The option enables the approach described in Vallis, Hochenbaum, and Kejariwal (2014).
"threshold" Filter all negative anomalies and those anomalies whose magnitude is smaller than one
of the specified thresholds which include: the median of the daily max values (med_max), the 95th
percentile of the daily max values (p95), and the 99th percentile of the daily max values (p99).
Vallis, O., Hochenbaum, J. and Kejariwal, A., (2014) "A Novel
Technique for Long-Term Anomaly Detection in the Cloud", 6th
USENIX, Philadelphia, PA.
Rosner, B., (May 1983), "Percentage Points for a Generalized ESD
Many-Outlier Procedure" , Technometrics, 25(2), pp. 165-172.

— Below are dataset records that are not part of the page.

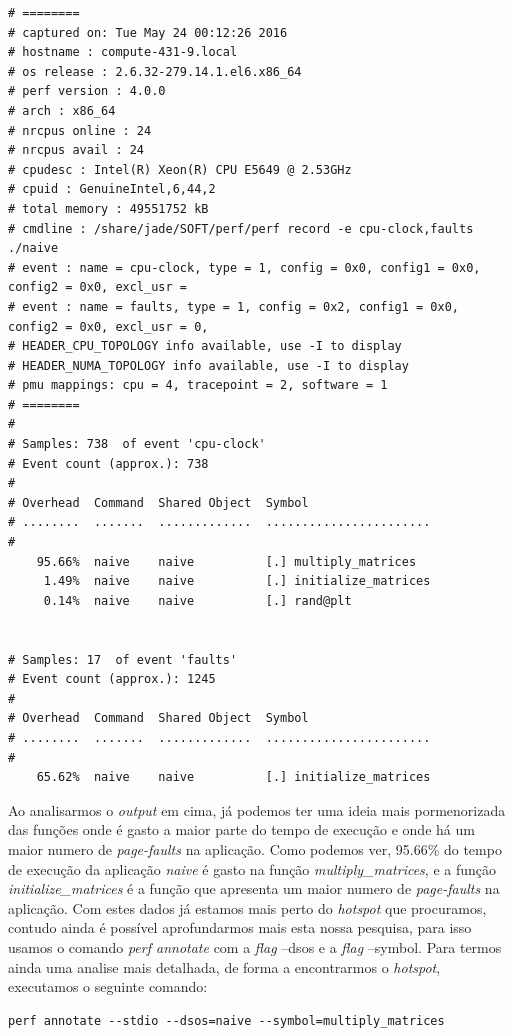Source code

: \documentclass[conference,compsoc]{IEEEtran}
\begin{document}
\begin{lstlisting}
# ========
# captured on: Tue May 24 00:12:26 2016
# hostname : compute-431-9.local
# os release : 2.6.32-279.14.1.el6.x86_64
# perf version : 4.0.0
# arch : x86_64
# nrcpus online : 24
# nrcpus avail : 24
# cpudesc : Intel(R) Xeon(R) CPU E5649 @ 2.53GHz
# cpuid : GenuineIntel,6,44,2
# total memory : 49551752 kB
# cmdline : /share/jade/SOFT/perf/perf record -e cpu-clock,faults ./naive 
# event : name = cpu-clock, type = 1, config = 0x0, config1 = 0x0, config2 = 0x0, excl_usr =
# event : name = faults, type = 1, config = 0x2, config1 = 0x0, config2 = 0x0, excl_usr = 0,
# HEADER_CPU_TOPOLOGY info available, use -I to display
# HEADER_NUMA_TOPOLOGY info available, use -I to display
# pmu mappings: cpu = 4, tracepoint = 2, software = 1
# ========
#
# Samples: 738  of event 'cpu-clock'
# Event count (approx.): 738
#
# Overhead  Command  Shared Object  Symbol                 
# ........  .......  .............  .......................
#
    95.66%  naive    naive          [.] multiply_matrices  
     1.49%  naive    naive          [.] initialize_matrices
     0.14%  naive    naive          [.] rand@plt           


# Samples: 17  of event 'faults'
# Event count (approx.): 1245
#
# Overhead  Command  Shared Object  Symbol                 
# ........  .......  .............  .......................
#
    65.62%  naive    naive          [.] initialize_matrices 
\end{lstlisting}

Ao analisarmos o \textit{output} em cima, já podemos ter uma ideia mais pormenorizada das funções onde é gasto a maior parte do tempo de execução e onde há um maior numero de \textit{page-faults} na aplicação. Como podemos ver, 95.66\% do tempo de execução da aplicação \textit{naive} é gasto na função \textit{multiply\_matrices}, e a função \textit{initialize\_matrices} é a função que apresenta um maior numero de \textit{page-faults} na aplicação. Com estes dados já estamos mais perto do \textit{hotspot} que procuramos, contudo ainda é possível aprofundarmos mais esta nossa pesquisa, para isso usamos o comando \textit{perf annotate} com a \textit{flag} --dsos e a \textit{flag} --symbol.
Para termos ainda uma analise mais detalhada, de forma a encontrarmos o \textit{hotspot}, executamos o seguinte comando:

\begin{lstlisting}
perf annotate --stdio --dsos=naive --symbol=multiply_matrices
\end{lstlisting}
\end{document}
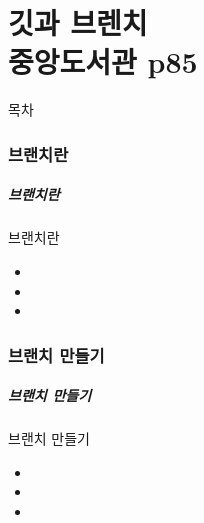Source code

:\documentclass[aspectratio=1610,20pt,xcolor=pdftex,dvipsnames,table,handout]{beamer}
\begin{document}
		\part{깃과 브렌치 \\ 중앙도서관 p85 }
		\frame{\partpage}
		
\label{part3} 	%

		\begin{frame} [plain]{목차}
		\tableofcontents%
		\end{frame}

		\section{ 브랜치란}

		\begin{frame} [t,plain]
		\frametitle{브랜치란 }
			\begin{block} {브랜치란 }
			\setlength{\leftmargini}{1em}			
			\begin{itemize}
				\item 	
				\item 	
				\item 	
			\end{itemize}
			\end{block}						
		\end{frame}						




		\section{ 브랜치 만들기}

		\begin{frame} [t,plain]
		\frametitle{브랜치 만들기 }
			\begin{block} {브랜치 만들기 }
			\setlength{\leftmargini}{1em}			
			\begin{itemize}
				\item 	
				\item 	
				\item 	
			\end{itemize}
			\end{block}						
		\end{frame}						
\end{document}
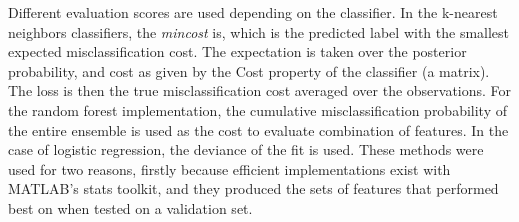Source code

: Different evaluation scores are used depending on the classifier. In the k-nearest neighbors classifiers, the \textit{mincost} is, which is the predicted label with the smallest expected misclassification cost. The expectation is taken over the posterior probability, and cost as given by the Cost property of the classifier (a matrix). The loss is then the true misclassification cost averaged over the observations. For the random forest implementation, the cumulative misclassification probability of the entire ensemble is used as the cost to evaluate combination of features. In the case of logistic regression, the deviance of the fit is used. These methods were used for two reasons, firstly because efficient implementations exist with MATLAB's stats toolkit, and they produced the sets of features that performed best on when tested on a validation set.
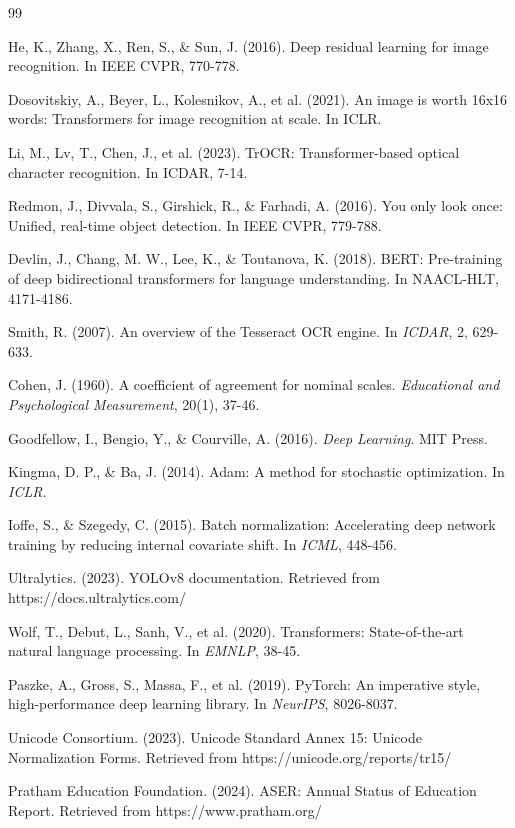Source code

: \documentclass[14pt,a4paper]{article}
\begin{document}
\begin{thebibliography}{99}

 He, K., Zhang, X., Ren, S., \& Sun, J. (2016). Deep residual learning for image recognition. In IEEE CVPR, 770-778.

 Dosovitskiy, A., Beyer, L., Kolesnikov, A., et al. (2021). An image is worth 16x16 words: Transformers for image recognition at scale. In ICLR.

 Li, M., Lv, T., Chen, J., et al. (2023). TrOCR: Transformer-based optical character recognition. In ICDAR, 7-14.

 Redmon, J., Divvala, S., Girshick, R., \& Farhadi, A. (2016). You only look once: Unified, real-time object detection. In IEEE CVPR, 779-788.

 Devlin, J., Chang, M. W., Lee, K., \& Toutanova, K. (2018). BERT: Pre-training of deep bidirectional transformers for language understanding. In NAACL-HLT, 4171-4186.

 Smith, R. (2007). An overview of the Tesseract OCR engine. In \textit{ICDAR}, 2, 629-633.

 Cohen, J. (1960). A coefficient of agreement for nominal scales. \textit{Educational and Psychological Measurement}, 20(1), 37-46.

 Goodfellow, I., Bengio, Y., \& Courville, A. (2016). \textit{Deep Learning}. MIT Press.

 Kingma, D. P., \& Ba, J. (2014). Adam: A method for stochastic optimization. In \textit{ICLR}.

 Ioffe, S., \& Szegedy, C. (2015). Batch normalization: Accelerating deep network training by reducing internal covariate shift. In \textit{ICML}, 448-456.

 Ultralytics. (2023). YOLOv8 documentation. Retrieved from https://docs.ultralytics.com/

 Wolf, T., Debut, L., Sanh, V., et al. (2020). Transformers: State-of-the-art natural language processing. In \textit{EMNLP}, 38-45.

 Paszke, A., Gross, S., Massa, F., et al. (2019). PyTorch: An imperative style, high-performance deep learning library. In \textit{NeurIPS}, 8026-8037.

 Unicode Consortium. (2023). Unicode Standard Annex 15: Unicode Normalization Forms. Retrieved from https://unicode.org/reports/tr15/

 Pratham Education Foundation. (2024). ASER: Annual Status of Education Report. Retrieved from https://www.pratham.org/

\end{thebibliography}
\newpage
\end{document}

# Run setup from root AnomalyDetection project directory
python3 setup.py install
# Publish to pypi
python3 -m twine upload --repository pypi dist/* -u <username> -p <password> --verbose
Detect all anomalies
anomaly_detect_ts(raw_data, max_anoms=0.02, direction="both", plot=True)
Detect only the anomalies in the last day
anomaly_detect_ts(raw_data, max_anoms=0.02, direction="both", only_last="day", plot=True)
Detect only the anomalies in the last hr
anomaly_detect_ts(raw_data, max_anoms=0.02, direction="both", only_last="hr", plot=True)
Detect the anomalies in the last hr and resample data of ms or sec granularity
anomaly_detect_ts(raw_data, max_anoms=0.02, direction="both", only_last="hr", plot=True, resampling=True)
Detect anomalies in the last day specifying a period of 1440
anomaly_detect_ts(raw_data, max_anoms=0.02, direction="both", only_last="day", period_override=1440)